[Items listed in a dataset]
════════════════
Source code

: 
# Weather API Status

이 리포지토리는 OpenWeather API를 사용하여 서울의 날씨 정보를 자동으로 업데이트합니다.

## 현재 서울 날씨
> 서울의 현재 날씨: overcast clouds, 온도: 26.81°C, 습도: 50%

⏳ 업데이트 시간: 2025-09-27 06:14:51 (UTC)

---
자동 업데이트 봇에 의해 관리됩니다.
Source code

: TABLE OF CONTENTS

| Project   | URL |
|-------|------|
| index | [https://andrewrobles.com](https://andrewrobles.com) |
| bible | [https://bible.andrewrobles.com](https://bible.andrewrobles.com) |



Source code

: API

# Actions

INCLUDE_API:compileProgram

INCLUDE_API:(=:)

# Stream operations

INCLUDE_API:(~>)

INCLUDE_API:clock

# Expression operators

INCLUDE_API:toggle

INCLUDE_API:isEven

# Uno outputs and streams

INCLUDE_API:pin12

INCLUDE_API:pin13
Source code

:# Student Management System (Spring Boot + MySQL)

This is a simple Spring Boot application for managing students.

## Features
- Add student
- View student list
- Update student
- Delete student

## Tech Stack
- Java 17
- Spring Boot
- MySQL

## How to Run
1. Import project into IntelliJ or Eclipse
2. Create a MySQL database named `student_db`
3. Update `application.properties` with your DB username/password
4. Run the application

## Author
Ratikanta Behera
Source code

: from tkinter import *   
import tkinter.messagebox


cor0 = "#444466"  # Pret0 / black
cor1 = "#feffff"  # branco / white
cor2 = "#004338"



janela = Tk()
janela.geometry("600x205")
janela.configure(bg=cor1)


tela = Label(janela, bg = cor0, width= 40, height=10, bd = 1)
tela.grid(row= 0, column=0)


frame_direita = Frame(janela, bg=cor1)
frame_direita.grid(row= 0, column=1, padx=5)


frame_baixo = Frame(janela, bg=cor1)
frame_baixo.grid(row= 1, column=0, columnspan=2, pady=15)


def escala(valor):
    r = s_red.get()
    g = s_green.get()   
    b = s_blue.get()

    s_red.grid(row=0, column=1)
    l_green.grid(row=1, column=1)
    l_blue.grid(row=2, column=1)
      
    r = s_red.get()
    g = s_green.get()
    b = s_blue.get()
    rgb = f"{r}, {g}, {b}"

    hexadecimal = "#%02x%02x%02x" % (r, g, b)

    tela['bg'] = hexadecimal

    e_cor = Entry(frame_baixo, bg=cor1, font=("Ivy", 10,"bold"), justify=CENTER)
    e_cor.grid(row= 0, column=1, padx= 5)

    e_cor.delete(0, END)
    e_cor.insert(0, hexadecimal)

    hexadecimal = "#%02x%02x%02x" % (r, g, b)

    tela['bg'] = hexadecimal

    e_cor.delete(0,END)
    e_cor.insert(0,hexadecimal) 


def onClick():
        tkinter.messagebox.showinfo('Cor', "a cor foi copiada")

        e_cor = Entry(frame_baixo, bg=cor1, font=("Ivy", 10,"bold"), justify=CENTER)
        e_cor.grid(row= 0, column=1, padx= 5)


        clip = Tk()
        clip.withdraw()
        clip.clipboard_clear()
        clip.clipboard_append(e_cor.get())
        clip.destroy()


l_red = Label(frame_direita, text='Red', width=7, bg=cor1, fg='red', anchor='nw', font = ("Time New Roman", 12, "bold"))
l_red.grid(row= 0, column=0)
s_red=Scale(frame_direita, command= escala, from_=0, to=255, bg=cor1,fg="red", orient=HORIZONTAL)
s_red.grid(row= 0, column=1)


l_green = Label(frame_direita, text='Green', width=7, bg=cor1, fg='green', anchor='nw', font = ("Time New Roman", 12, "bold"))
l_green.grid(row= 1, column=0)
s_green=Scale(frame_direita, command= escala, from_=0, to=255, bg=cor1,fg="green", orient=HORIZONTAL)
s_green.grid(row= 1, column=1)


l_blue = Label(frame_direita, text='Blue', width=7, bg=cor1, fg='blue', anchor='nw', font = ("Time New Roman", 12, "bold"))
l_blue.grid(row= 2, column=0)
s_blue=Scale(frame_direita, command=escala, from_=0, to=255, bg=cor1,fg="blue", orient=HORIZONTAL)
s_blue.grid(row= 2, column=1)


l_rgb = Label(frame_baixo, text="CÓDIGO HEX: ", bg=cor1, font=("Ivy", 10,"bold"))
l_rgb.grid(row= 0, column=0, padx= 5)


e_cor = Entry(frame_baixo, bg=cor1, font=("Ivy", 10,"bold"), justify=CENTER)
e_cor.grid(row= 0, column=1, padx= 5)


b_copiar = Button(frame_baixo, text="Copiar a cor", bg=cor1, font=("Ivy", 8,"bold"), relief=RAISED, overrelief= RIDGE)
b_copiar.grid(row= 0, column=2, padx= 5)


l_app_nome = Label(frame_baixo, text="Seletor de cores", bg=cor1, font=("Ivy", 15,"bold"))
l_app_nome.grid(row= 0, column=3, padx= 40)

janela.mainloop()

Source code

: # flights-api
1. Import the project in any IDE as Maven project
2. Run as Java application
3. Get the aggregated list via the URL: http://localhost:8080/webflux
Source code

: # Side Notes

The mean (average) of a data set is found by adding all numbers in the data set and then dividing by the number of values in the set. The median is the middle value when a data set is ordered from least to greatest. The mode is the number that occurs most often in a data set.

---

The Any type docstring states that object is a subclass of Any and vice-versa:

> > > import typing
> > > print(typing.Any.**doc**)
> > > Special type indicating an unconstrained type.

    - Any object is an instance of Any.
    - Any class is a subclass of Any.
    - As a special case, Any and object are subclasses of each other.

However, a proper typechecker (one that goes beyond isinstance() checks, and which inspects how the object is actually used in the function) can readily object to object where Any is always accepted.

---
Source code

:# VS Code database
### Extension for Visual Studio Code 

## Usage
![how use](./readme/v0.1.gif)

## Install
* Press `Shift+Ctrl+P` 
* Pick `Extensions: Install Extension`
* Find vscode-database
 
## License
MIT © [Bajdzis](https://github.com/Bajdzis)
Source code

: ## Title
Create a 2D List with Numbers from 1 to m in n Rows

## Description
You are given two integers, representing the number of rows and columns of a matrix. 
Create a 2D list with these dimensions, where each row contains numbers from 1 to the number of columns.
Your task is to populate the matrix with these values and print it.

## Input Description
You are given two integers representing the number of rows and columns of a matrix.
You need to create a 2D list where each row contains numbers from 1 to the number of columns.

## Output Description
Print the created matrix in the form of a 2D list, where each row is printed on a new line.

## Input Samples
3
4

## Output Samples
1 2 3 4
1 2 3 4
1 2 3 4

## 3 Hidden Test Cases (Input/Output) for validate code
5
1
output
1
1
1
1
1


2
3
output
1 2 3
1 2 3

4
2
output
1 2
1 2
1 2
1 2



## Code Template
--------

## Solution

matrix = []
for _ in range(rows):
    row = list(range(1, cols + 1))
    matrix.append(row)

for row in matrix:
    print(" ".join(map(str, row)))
════════════════
# [What needs to be done]
The answer must consist of every line from the entries above that contains the string "tkinter".

# [Response box]
: from tkinter import *   
import tkinter.messagebox
        tkinter.messagebox.showinfo('Cor', "a cor foi copiada")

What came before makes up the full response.